Deux vulnérabilités de la plate-forme de surveillance open source Zabbix pourraient permettre à un attaquant de contourner l’authentification et d’exécuter du code arbitraire sur un serveur ciblé.
Les failles de sécurité ont été trouvées dans Zabbix Web Frontend, une plateforme utilisée pour collecter, centraliser. et suivre des métriques telles que la charge du processeur et le trafic réseau sur l’ensemble des infrastructures.
Les chercheurs de SonarSource, qui ont découvert les bogues, ont noté que Zabbix est une cible de premier plan pour les acteurs de la menace en raison de sa popularité, de ses fonctionnalités et de sa « position privilégiée dans la plupart des réseaux de l’entreprise ».
Questions
La première vulnérabilité, identifiée comme CVE-2022-23131, qui a reçu une gravité de 9.1, est un stockage de session côté client non sécurisé conduisant à un contournement d’authentification/prise de contrôle d’instance via Zabbix Frontend avec SAML configuré.
Dans le cas d’instances où l’authentification SAML SSO est activée (non par défaut), les données de session peuvent être modifiées par un acteur malveillant, car une connexion utilisateur stockée dans la session n’a pas été vérifiée.
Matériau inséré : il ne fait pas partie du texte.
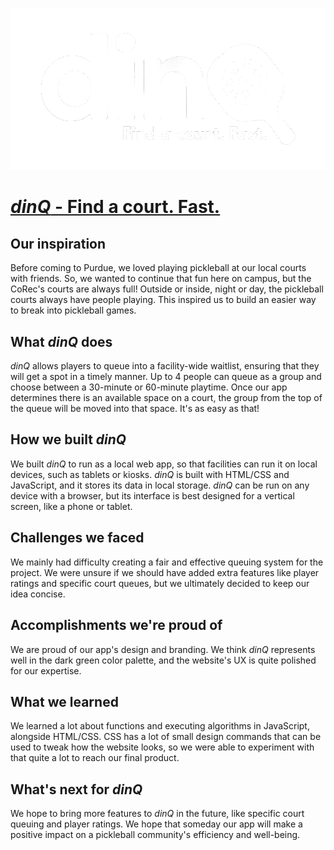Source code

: ![alt text](https://github.com/jarenpeters/dinQ/blob/main/images/dinqWH.png "dinQ")
# [_dinQ_ - Find a court. Fast.](https://dinq.org/)

## Our inspiration
Before coming to Purdue, we loved playing pickleball at our local courts with friends. So, we wanted to continue that fun here on campus, but the CoRec's courts are always full! Outside or inside, night or day, the pickleball courts always have people playing. This inspired us to build an easier way to break into pickleball games.
## What _dinQ_ does
_dinQ_ allows players to queue into a facility-wide waitlist, ensuring that they will get a spot in a timely manner. Up to 4 people can queue as a group and choose between a 30-minute or 60-minute playtime. Once our app determines there is an available space on a court, the group from the top of the queue will be moved into that space. It's as easy as that!
## How we built _dinQ_
We built _dinQ_ to run as a local web app, so that facilities can run it on local devices, such as tablets or kiosks. _dinQ_ is built with HTML/CSS and JavaScript, and it stores its data in local storage. _dinQ_ can be run on any device with a browser, but its interface is best designed for a vertical screen, like a phone or tablet.
## Challenges we faced
We mainly had difficulty creating a fair and effective queuing system for the project. We were unsure if we should have added extra features like player ratings and specific court queues, but we ultimately decided to keep our idea concise.
## Accomplishments we're proud of
We are proud of our app's design and branding. We think _dinQ_ represents well in the dark green color palette, and the website's UX is quite polished for our expertise.
## What we learned
We learned a lot about functions and executing algorithms in JavaScript, alongside HTML/CSS. CSS has a lot of small design commands that can be used to tweak how the website looks, so we were able to experiment with that quite a lot to reach our final product. 
## What's next for _dinQ_
We hope to bring more features to _dinQ_ in the future, like specific court queuing and player ratings. We hope that someday our app will make a positive impact on a pickleball community's efficiency and well-being.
Un acteur malveillant non authentifié pourrait exploiter ce problème pour augmenter les privilèges et obtenir un accès administrateur à l’interface Zabbix.
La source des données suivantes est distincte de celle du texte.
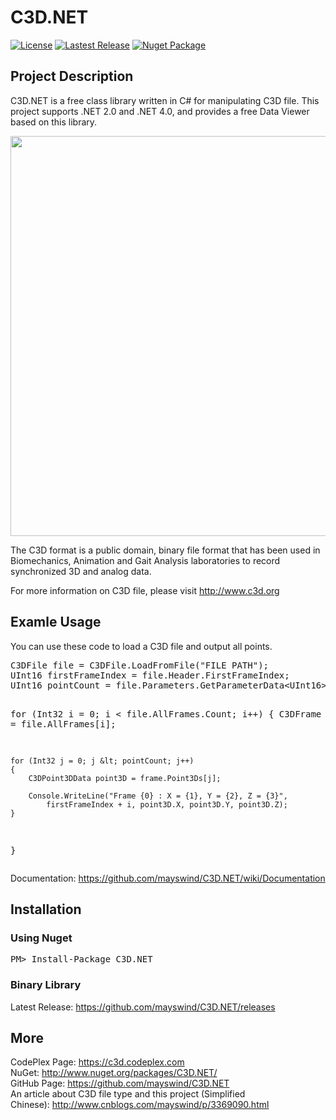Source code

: <h1><strong>C3D.NET</strong></h1>
<p>
<a href="https://github.com/mayswind/C3D.NET/blob/master/LICENSE" target="_blank"><img src="https://img.shields.io/github/license/mayswind/C3D.NET.svg?style=flat" title="License"/></a>
<a href="https://github.com/mayswind/C3D.NET/releases" target="_blank"><img src="https://img.shields.io/github/release/mayswind/C3D.NET.svg?style=flat" title="Lastest Release"/></a>
<a href="http://www.nuget.org/packages/C3D.NET" target="_blank"><img src="https://img.shields.io/nuget/v/C3D.NET.svg?style=flat" title="Nuget Package"/></a>
</p>
<h2><strong>Project Description</strong></h2>
<p>C3D.NET is a free class library written in C# for manipulating C3D file. This project supports .NET 2.0 and .NET 4.0, and provides a free Data Viewer based on this library.</p>
<p><img src="http://download-codeplex.sec.s-msft.com/Download?ProjectName=c3d&DownloadId=757078" alt="" width="640" /></p>
<p>The C3D format is a public domain, binary file format that has been used in Biomechanics, Animation and Gait Analysis laboratories to record synchronized 3D and analog data.</p>
<p>For more information on C3D file, please visit <a href="http://www.c3d.org" target="_blank"> http://www.c3d.org</a></p>
<h2><strong>Examle Usage</strong></h2>
<p>You can use these code to load a C3D file and output all points.</p>
<pre>C3DFile file = C3DFile.LoadFromFile("FILE PATH");
UInt16 firstFrameIndex = file.Header.FirstFrameIndex;
UInt16 pointCount = file.Parameters.GetParameterData&lt;UInt16&gt;("POINT:USED");

for (Int32 i = 0; i &lt; file.AllFrames.Count; i++)
{
    C3DFrame frame = file.AllFrames[i];

    for (Int32 j = 0; j &lt; pointCount; j++)
    {
        C3DPoint3DData point3D = frame.Point3Ds[j];

        Console.WriteLine("Frame {0} : X = {1}, Y = {2}, Z = {3}",
            firstFrameIndex + i, point3D.X, point3D.Y, point3D.Z);
    }
}</pre>
<p>Documentation:&nbsp;<a href="https://github.com/mayswind/C3D.NET/wiki/Documentation" target="_blank">https://github.com/mayswind/C3D.NET/wiki/Documentation</a></p>
<h2><strong>Installation</strong></h2>
<h3>Using Nuget</h3>
<pre>PM> Install-Package C3D.NET</pre>
<h3>Binary Library</h3>
<p>Latest Release:&nbsp;<a href="https://github.com/mayswind/C3D.NET/releases" target="_blank">https://github.com/mayswind/C3D.NET/releases</a></p>
<h2><strong>More</strong></h2>
<p>CodePlex Page:&nbsp;<a href="https://c3d.codeplex.com" target="_blank">https://c3d.codeplex.com</a><br />
NuGet:&nbsp;<a href="http://www.nuget.org/packages/C3D.NET" target="_blank">http://www.nuget.org/packages/C3D.NET/</a><br />
GitHub Page:&nbsp;<a href="https://github.com/mayswind/C3D.NET" target="_blank">https://github.com/mayswind/C3D.NET</a><br />
An article about C3D file type and this project (Simplified Chinese):&nbsp;<a href="http://www.cnblogs.com/mayswind/p/3369090.html" target="_blank">http://www.cnblogs.com/mayswind/p/3369090.html</a></p>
TU PEUX AIMER Être à la traîne? Une nouvelle étude met en évidence les faiblesses du processus de correctif open source
Une mise en garde à cela est que pour effectuer l’attaque, l’authentification SAML doit être activée, et l’agresseur doit connaître le nom d’utilisateur de l’utilisateur Zabbix (ou utiliser le compte invité, qui est désactivé par défaut), un avis de sécurité à partir des notes de Zabbix.
La deuxième vulnérabilité trouvée par SonarSource, identifiée comme CVE-2022-23134, est classée comme étant de gravité moyenne et permet à certaines étapes du fichier setup.php d’être accessibles non seulement par les super-administrateurs, mais également par les utilisateurs non authentifiés.
Un acteur malveillant pourrait réussir les vérifications d’étape et potentiellement modifier la configuration de Zabbix Frontend, une note d’information.
Corrigez maintenant
Dans un article de blog de SonarSourceles chercheurs ont déclaré que lors de l’écriture et de la révision du code lié à des fonctionnalités de sécurité importantes, « il est facile de faire les mêmes hypothèses que le développeur d’origine qui a introduit la vulnérabilité ».
Ils ont écrit : « Ici, aucun test d’intégration lié au stockage de session côté client n’aurait pu détecter ce comportement.
« Fournissez toujours un accès aux services sensibles avec des accès internes étendus (par exemple, l’orchestration, la surveillance) via des VPN ou un ensemble restreint d’adresses IP, renforcez les autorisations du système de fichiers pour empêcher les modifications involontaires, supprimez les scripts de configuration, etc. »
Enfin, les chercheurs ont recommandé de mettre à niveau toutes les instances exécutant une interface Web Zabbix vers 6.0.0beta2, 5.4.9, 5.0.19 ou 4.0.37.